The perceived external reaction to the cancer diagnosis is of great relevance for those affected. As a result of this, they assess their lives and activities in society significantly differently than before the diagnosis: all five dimensions of the quality of life of breast cancer patients were significantly determined by stigmatization. Potential confounders such as age, sex, depression, and time of diagnosis were controlled. For other cancers, the correlation is somewhat less pronounced, although still clearly evident. Lung cancer sufferers, for example, felt their emotional functionality was most affected by stigma.
What can be done about it?
The inverse relation between perceived cancer-related stigma and various dimensions of quality of life across different cancer conditions is noteworthy – even if the absolute extent of perceived stigma may fortunately be relatively low. The crucial point is that stigmatizing concepts and actions of third parties (i.e. healthy persons) were not directly surveyed, but the negative processes in the patient himself, i.e. the indirect reflection of such actions. The more strongly the cancer “stamp” was perceived, the more difficult it was for those affected to cope with everyday life.
Since it is about a perception of the outside world – which, by the way, does not necessarily have to correspond to reality – possible relief strategies start with the patient.

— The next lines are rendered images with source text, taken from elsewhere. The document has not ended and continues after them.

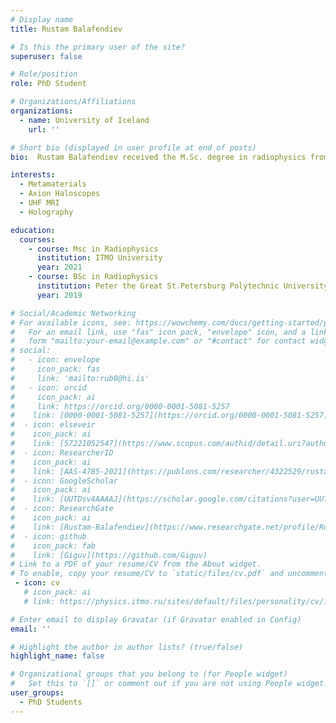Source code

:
 ```yaml
---
# Display name
title: Rustam Balafendiev

# Is this the primary user of the site?
superuser: false

# Role/position
role: PhD Student

# Organizations/Affiliations
organizations:
  - name: University of Iceland
    url: ''

# Short bio (displayed in user profile at end of posts)
bio:  Rustam Balafendiev received the M.Sc. degree in radiophysics from the School of Physics and Engineering, ITMO University, Saint Petersburg, Russia, in 2021. His current research interests include novel applications of wire metamaterials and holography experiments.

interests:
  - Metamaterials
  - Axion Haloscopes
  - UHF MRI
  - Holography

education:
  courses:
    - course: Msc in Radiophysics
      institution: ITMO University
      year: 2021
    - course: BSc in Radiophysics
      institution: Peter the Great St.Petersburg Polytechnic University
      year: 2019

# Social/Academic Networking
# For available icons, see: https://wowchemy.com/docs/getting-started/page-builder/#icons
#   For an email link, use "fas" icon pack, "envelope" icon, and a link in the
#   form "mailto:your-email@example.com" or "#contact" for contact widget.
# social:
#   - icon: envelope
#     icon_pack: fas
#     link: 'mailto:rub8@hi.is'
#   - icon: orcid
#     icon_pack: ai
#     link: https://orcid.org/0000-0001-5081-5257
#    link: [0000-0001-5081-5257](https://orcid.org/0000-0001-5081-5257)
#  - icon: elseveir
#    icon_pack: ai
#    link: [57221052547](https://www.scopus.com/authid/detail.uri?authorId=57221052547)
#  - icon: ResearcherID
#    icon_pack: ai
#    link: [AAS-4785-2021](https://publons.com/researcher/4322529/rustam-balafendiev/)
#  - icon: GoogleScholar
#    icon_pack: ai
#    link: [UUTDsv4AAAAJ](https://scholar.google.com/citations?user=UUTDsv4AAAAJ)
#  - icon: ResearchGate
#    icon_pack: ai
#    link: [Rustam-Balafendiev](https://www.researchgate.net/profile/Rustam-Balafendiev)
#  - icon: github
#    icon_pack: fab
#    link: [Giguv](https://github.com/Giguv)
# Link to a PDF of your resume/CV from the About widget.
# To enable, copy your resume/CV to `static/files/cv.pdf` and uncomment the lines below.
 - icon: cv
   # icon_pack: ai
   # link: https://physics.itmo.ru/sites/default/files/personality/cv/14038.pdf

# Enter email to display Gravatar (if Gravatar enabled in Config)
email: ''

# Highlight the author in author lists? (true/false)
highlight_name: false

# Organizational groups that you belong to (for People widget)
#   Set this to `[]` or comment out if you are not using People widget.
user_groups:
  - PhD Students
---
```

Whether imagined or real, stigma has tangible consequences in the emotional world of those affected. There is a risk of long-term psychosomatic effects that compete with the actual side effects and symptoms of the cancer disease and treatment and may persist beyond the therapy period. Gender-related self-image and sexual life – especially in the case of breast and prostate cancer – are also affected, sometimes severely, and cause great distress.
How can the circle of self-blame, tabooing, shame and feelings of inferiority, demarcation and isolation be broken? Which communication strategies can help to inform the environment about the state of affairs and generate understanding and support resp. to claim? Where are the legal limits, where can patients find support and information?
Questions to address when cancer is diagnosed. It should be noted that, despite the new data, the problem is still likely to be underestimated: after all, a good 50% of the respondents were retirees and thus less regularly involved in professional (i.e. social) interactions, from which feelings of stigmatization can arise.
In a nutshell
- Cancer patients feel stigmatized by their disease.
- The quality of life suffers severely as a result.
Source: Ernst J, et al: BMC Cancer 2017; 17: 741.
Literature:
- Chambers SK, et al: BMC Cancer 2012; 12: 184.
- Eichhorn S, Mehnert A, Stephan M: Psychother Psychosom Med Psychol 2015; 65(5): 183-190.
InFo ONCOLOGY & HEMATOLOGY 2018; 6(1): 4.